It is difficult to imagine a measure that shows more disrespect for sperm donors and recipients than the recent decision by Victoria, Australia (see BioNews 841). The State Legislature of Victoria has decided unilaterally to break their agreements with the men who donated before 1998 and will reveal their identity.
Retrospective legislation on donor anonymity is morally wrong because it is:
a) disrespectful – it implies that the donor is solely used as a means to serve someone else’s interests.
b) unfair – in essence, it is a form of abuse of power by the government.
c) ungrateful – the government increases the costs for donors such that the majority would not have donated if they had known their identity would be revealed. They have been cheated into donating.
d) immoral – the autonomy of donors and recipients is expressed in their informed consent. Unilateral changes afterwards violate the donors’ and the recipients’ autonomy. It makes their consent null and void (1).
This change of law may have a tremendous impact on donor recruitment everywhere. Donors can no longer rely on what has been promised to them. If we want to be honest with candidate donors, we have to inform them that in the future the government might change its mind and, perhaps, recognise them as the legal parents of donor offspring and force them to pay maintenance for the child. Since the rights of the child are absolute, no one can say with certainly that no retrospective changes will be made on these points in the countries that have lifted donor anonymity. It would also be smart for clinics to put this clause in the consent form so that they cannot be brought to court if it happens. Since the countries that abolished donor anonymity are trying to outdo each other to show that they are the champions of children’s rights, UK donors should start worrying. I did not hear an outcry of indignation among the people involved in gamete donation in the UK after the announcement by Victoria. Things are not looking good for British sperm donors.
This law is not only disrespectful, it may also have disastrous consequences for the donor and his family. The contact veto, presented as a measure to respect the privacy of the donor, will not be able to prevent a donor from being known and his family from being informed about his donation. Moreover, it suffices to read the conditions and stipulations in the law about the contact preference to see that it is a mockery – restrictions on contact are made as difficult as possible and place a huge administrative burden on the donor. It is predictable that the majority of the donors will not be happy with contact. If they would accept being known and contacted, they would have already listed themselves on the voluntary register. This position will certainly also affect the way they will react to their offspring. What good will come from connecting people when one party feels unjustly treated and forced into contact?
The possibility of bad consequences applies both to donors and recipients because the retrospective change equally violates the agreement with the recipients. On the basis of the rules at the moment of treatment, they have made decisions that are now overturned. They may have decided to tell or not to tell their children they were donor conceived on the basis of this anonymity, or they may have accepted the donation on the condition of anonymity. In fact, it can be argued that the situation is even worse for recipients since the law in Victoria also gives the donor the right to obtain the identity of the donor offspring. So children who do not know they are donor conceived will be told that their donor has made an application for the disclosure of their identity (2). How is that in the best interests of the child? They and their families will be overjoyed by this news!
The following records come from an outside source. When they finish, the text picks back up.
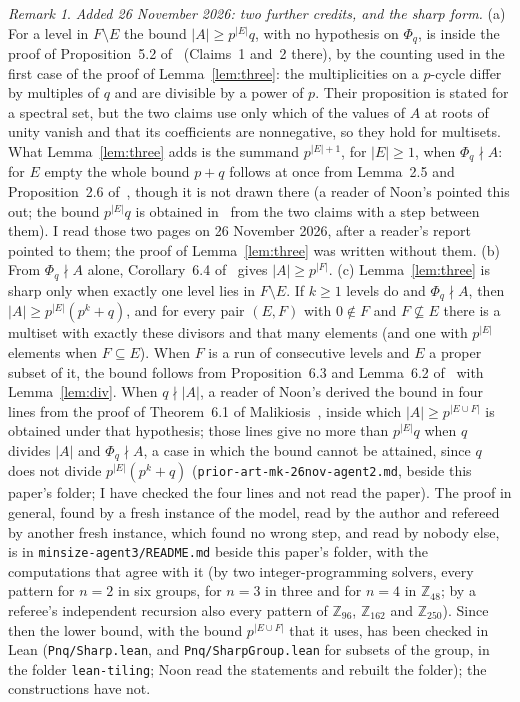 \documentclass[11pt,a4paper]{amsart}
\theoremstyle{definition}
\theoremstyle{remark}
\newtheorem{remark}[theorem]{Remark}
\newcommand{\Z}{\mathbb{Z}}
\newcommand{\lean}[1]{\texttt{#1}}
\begin{document}
\begin{remark}
\emph{Added 26 November 2026: two further credits, and the sharp form.}
(a) For a level in $F\setminus E$ the bound $|A|\ge p^{|E|}q$, with no hypothesis on $\Phi_q$, is inside the
proof of Proposition~5.2 of~\cite{MK} (Claims~1 and~2 there), by the counting used in the first case of the
proof of Lemma~\ref{lem:three}: the multiplicities on a $p$-cycle differ by multiples of $q$ and are divisible
by a power of $p$. Their proposition is stated for a spectral set, but the two claims use only which of the
values of $A$ at roots of unity vanish and that its coefficients are nonnegative, so they hold for multisets. What Lemma~\ref{lem:three} adds is the summand $p^{|E|+1}$, for $|E|\ge1$, when
$\Phi_q\nmid A$: for $E$ empty the whole bound $p+q$ follows at once from Lemma~2.5 and Proposition~2.6 of~\cite{MK}, though it is not
drawn there (a reader of Noon's pointed this out; the bound $p^{|E|}q$ is obtained in~\cite{MK} from the two claims with a step between them). I read those two pages on 26 November 2026, after a reader's report pointed to them; the proof
of Lemma~\ref{lem:three} was written without them.
(b) From $\Phi_q\nmid A$ alone, Corollary~6.4 of~\cite{LaM} gives $|A|\ge p^{|F|}$.
(c) Lemma~\ref{lem:three} is sharp only when exactly one level lies in $F\setminus E$. If $k\ge 1$ levels do
and $\Phi_q\nmid A$, then $|A|\ge p^{|E|}(p^{k}+q)$, and for every pair $(E,F)$ with $0\notin F$ and $F\not\subseteq E$ there is a
multiset with exactly these divisors and that many elements (and one with $p^{|E|}$ elements when $F\subseteq E$). When $F$ is a run of consecutive levels and $E$
a proper subset of it, the bound follows from Proposition~6.3 and Lemma~6.2 of~\cite{KLaMS} with Lemma~\ref{lem:div}. When $q\nmid|A|$, a reader of Noon's derived the
bound in four lines from the proof of Theorem~6.1 of Malikiosis~\cite{Mal}, inside which $|A|\ge p^{|E\cup F|}$ is obtained under that
hypothesis; those lines give no more than $p^{|E|}q$ when $q$ divides $|A|$ and $\Phi_q\nmid A$, a case in which the bound cannot be
attained, since $q$ does not divide $p^{|E|}(p^k+q)$ (\texttt{prior-art-mk-26nov-agent2.md}, beside this paper's folder; I have checked the four lines and not read the paper). The proof in
general, found by a fresh instance of the model, read by the author and refereed by another fresh instance, which found
no wrong step, and read by nobody else, is in
\texttt{minsize-agent3/README.md} beside this paper's folder, with the computations that agree with it
(by two integer-programming solvers, every pattern for $n=2$ in six groups, for $n=3$ in three and for $n=4$ in
$\Z_{48}$; by a referee's independent recursion also every pattern of $\Z_{96}$, $\Z_{162}$ and $\Z_{250}$). Since then the lower bound, with the bound $p^{|E\cup F|}$ that it uses, has been checked in Lean
(\lean{Pnq/Sharp.lean}, and \lean{Pnq/SharpGroup.lean} for subsets of the group, in the folder \lean{lean-tiling};
Noon read the statements and rebuilt the folder); the constructions have not.
\end{remark}
\end{document}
The attitude underlying the change of law is not only immoral, it also shows a simplistic perspective on the practice of donation. A single-minded focus on the presumed rights of the child will inevitably violate the wishes, views and rights of the other people involved. And then lawmakers are surprised when donors and recipients move away from the clinics and look for a solution elsewhere. This looks like a very reasonable thing to do. One frequently sees the argument (also used by the HFEA, Human Fertilisation and Embryology Authority), that people should stay away from private arrangements on the internet and abroad mainly because it offers no legal protection to the participants. But where is the legal protection now? If people can no longer trust the law, it seems that they should move away from the clinics and make their own arrangements.
All this is claimed to protect the best interests of the children. Do they really believe this?